• [WHAT TO PRODUCE] Every entry that follows should be repeated exactly; drop the images.

______

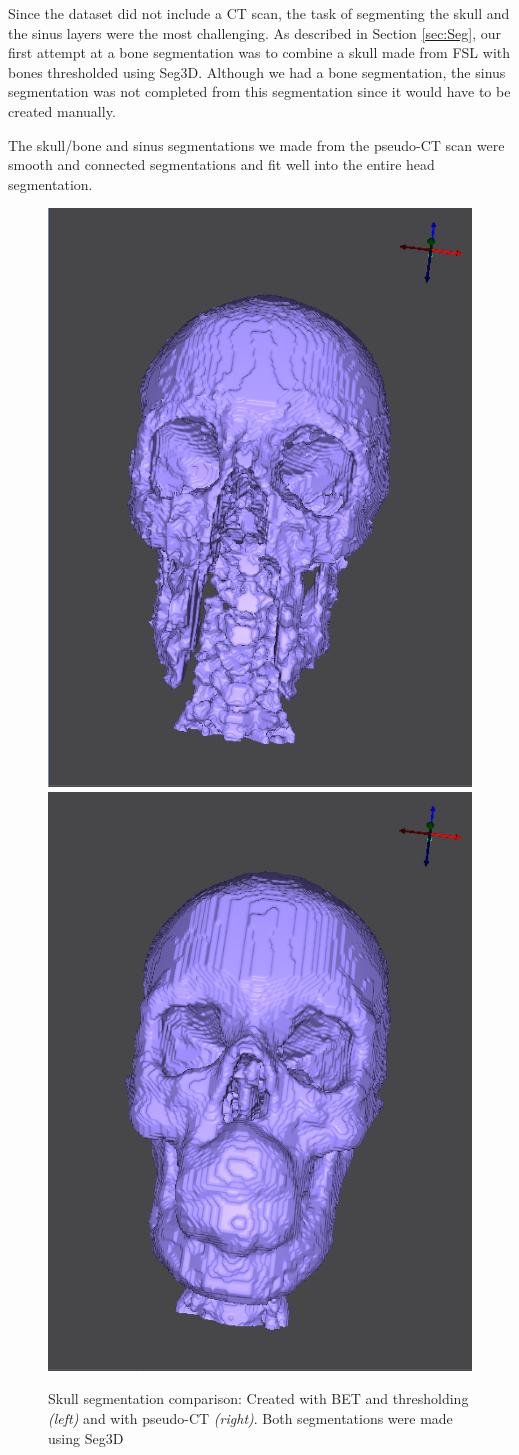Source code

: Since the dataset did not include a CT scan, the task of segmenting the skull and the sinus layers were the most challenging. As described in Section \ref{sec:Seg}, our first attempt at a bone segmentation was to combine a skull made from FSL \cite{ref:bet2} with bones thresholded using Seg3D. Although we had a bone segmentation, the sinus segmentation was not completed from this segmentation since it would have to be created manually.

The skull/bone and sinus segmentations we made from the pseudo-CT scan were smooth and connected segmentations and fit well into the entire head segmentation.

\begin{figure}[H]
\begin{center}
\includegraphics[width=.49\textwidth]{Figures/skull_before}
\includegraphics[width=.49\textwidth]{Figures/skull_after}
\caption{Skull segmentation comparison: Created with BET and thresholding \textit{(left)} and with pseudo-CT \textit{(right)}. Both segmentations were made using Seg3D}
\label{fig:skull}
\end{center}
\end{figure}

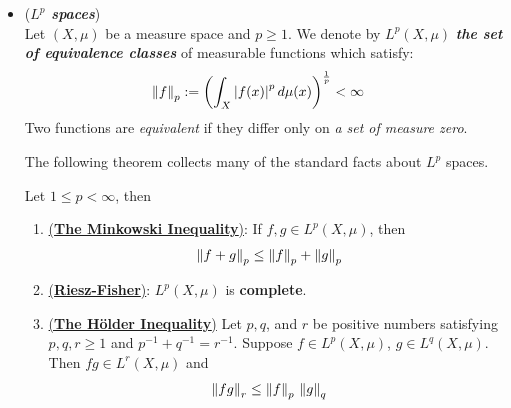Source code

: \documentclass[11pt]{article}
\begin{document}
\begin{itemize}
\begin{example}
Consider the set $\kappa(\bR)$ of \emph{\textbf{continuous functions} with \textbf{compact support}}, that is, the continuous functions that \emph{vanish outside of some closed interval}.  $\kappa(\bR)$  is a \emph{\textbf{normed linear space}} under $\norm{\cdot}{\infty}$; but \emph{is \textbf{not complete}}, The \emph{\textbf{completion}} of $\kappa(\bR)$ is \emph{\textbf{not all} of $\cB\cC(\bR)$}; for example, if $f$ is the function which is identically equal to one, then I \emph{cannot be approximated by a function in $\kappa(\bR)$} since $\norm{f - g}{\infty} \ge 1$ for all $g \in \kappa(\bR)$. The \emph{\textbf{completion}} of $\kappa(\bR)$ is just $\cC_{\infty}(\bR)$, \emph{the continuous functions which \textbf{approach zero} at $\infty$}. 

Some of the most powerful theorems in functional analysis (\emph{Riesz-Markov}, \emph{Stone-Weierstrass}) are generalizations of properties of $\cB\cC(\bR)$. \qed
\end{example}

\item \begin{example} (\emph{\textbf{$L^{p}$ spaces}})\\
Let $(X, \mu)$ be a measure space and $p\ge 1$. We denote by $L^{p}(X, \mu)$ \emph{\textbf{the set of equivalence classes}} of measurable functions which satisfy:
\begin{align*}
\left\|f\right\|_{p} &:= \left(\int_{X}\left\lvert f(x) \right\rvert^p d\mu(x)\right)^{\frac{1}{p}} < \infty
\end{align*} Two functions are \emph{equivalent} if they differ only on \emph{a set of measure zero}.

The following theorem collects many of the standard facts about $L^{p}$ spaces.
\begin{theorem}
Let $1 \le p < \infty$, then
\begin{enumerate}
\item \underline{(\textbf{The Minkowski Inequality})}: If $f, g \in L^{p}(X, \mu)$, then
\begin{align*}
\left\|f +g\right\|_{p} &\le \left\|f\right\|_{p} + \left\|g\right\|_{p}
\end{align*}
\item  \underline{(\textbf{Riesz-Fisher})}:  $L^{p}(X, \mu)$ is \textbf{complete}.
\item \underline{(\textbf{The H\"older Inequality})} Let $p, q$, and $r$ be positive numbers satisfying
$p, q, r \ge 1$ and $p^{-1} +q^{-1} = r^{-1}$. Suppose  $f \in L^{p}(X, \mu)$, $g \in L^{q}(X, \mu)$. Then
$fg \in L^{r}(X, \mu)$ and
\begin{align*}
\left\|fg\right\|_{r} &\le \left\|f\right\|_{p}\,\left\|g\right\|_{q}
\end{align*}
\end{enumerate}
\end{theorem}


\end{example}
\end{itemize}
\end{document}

______

• [YOUR RESPONSE]
Source code

: Since the dataset did not include a CT scan, the task of segmenting the skull and the sinus layers were the most challenging. As described in Section \ref{sec:Seg}, our first attempt at a bone segmentation was to combine a skull made from FSL \cite{ref:bet2} with bones thresholded using Seg3D. Although we had a bone segmentation, the sinus segmentation was not completed from this segmentation since it would have to be created manually.

The skull/bone and sinus segmentations we made from the pseudo-CT scan were smooth and connected segmentations and fit well into the entire head segmentation.

\begin{figure}[H]
\begin{center}
\includegraphics[width=.49\textwidth]{Figures/skull_before}
\includegraphics[width=.49\textwidth]{Figures/skull_after}
\caption{Skull segmentation comparison: Created with BET and thresholding \textit{(left)} and with pseudo-CT \textit{(right)}. Both segmentations were made using Seg3D}
\label{fig:skull}
\end{center}
\end{figure}

Source code

: \documentclass[11pt]{article}
\begin{document}
\begin{itemize}
\begin{example}
Consider the set $\kappa(\bR)$ of \emph{\textbf{continuous functions} with \textbf{compact support}}, that is, the continuous functions that \emph{vanish outside of some closed interval}.  $\kappa(\bR)$  is a \emph{\textbf{normed linear space}} under $\norm{\cdot}{\infty}$; but \emph{is \textbf{not complete}}, The \emph{\textbf{completion}} of $\kappa(\bR)$ is \emph{\textbf{not all} of $\cB\cC(\bR)$}; for example, if $f$ is the function which is identically equal to one, then I \emph{cannot be approximated by a function in $\kappa(\bR)$} since $\norm{f - g}{\infty} \ge 1$ for all $g \in \kappa(\bR)$. The \emph{\textbf{completion}} of $\kappa(\bR)$ is just $\cC_{\infty}(\bR)$, \emph{the continuous functions which \textbf{approach zero} at $\infty$}. 

Some of the most powerful theorems in functional analysis (\emph{Riesz-Markov}, \emph{Stone-Weierstrass}) are generalizations of properties of $\cB\cC(\bR)$. \qed
\end{example}

\item \begin{example} (\emph{\textbf{$L^{p}$ spaces}})\\
Let $(X, \mu)$ be a measure space and $p\ge 1$. We denote by $L^{p}(X, \mu)$ \emph{\textbf{the set of equivalence classes}} of measurable functions which satisfy:
\begin{align*}
\left\|f\right\|_{p} &:= \left(\int_{X}\left\lvert f(x) \right\rvert^p d\mu(x)\right)^{\frac{1}{p}} < \infty
\end{align*} Two functions are \emph{equivalent} if they differ only on \emph{a set of measure zero}.

The following theorem collects many of the standard facts about $L^{p}$ spaces.
\begin{theorem}
Let $1 \le p < \infty$, then
\begin{enumerate}
\item \underline{(\textbf{The Minkowski Inequality})}: If $f, g \in L^{p}(X, \mu)$, then
\begin{align*}
\left\|f +g\right\|_{p} &\le \left\|f\right\|_{p} + \left\|g\right\|_{p}
\end{align*}
\item  \underline{(\textbf{Riesz-Fisher})}:  $L^{p}(X, \mu)$ is \textbf{complete}.
\item \underline{(\textbf{The H\"older Inequality})} Let $p, q$, and $r$ be positive numbers satisfying
$p, q, r \ge 1$ and $p^{-1} +q^{-1} = r^{-1}$. Suppose  $f \in L^{p}(X, \mu)$, $g \in L^{q}(X, \mu)$. Then
$fg \in L^{r}(X, \mu)$ and
\begin{align*}
\left\|fg\right\|_{r} &\le \left\|f\right\|_{p}\,\left\|g\right\|_{q}
\end{align*}
\end{enumerate}
\end{theorem}


\end{example}
\end{itemize}
\end{document}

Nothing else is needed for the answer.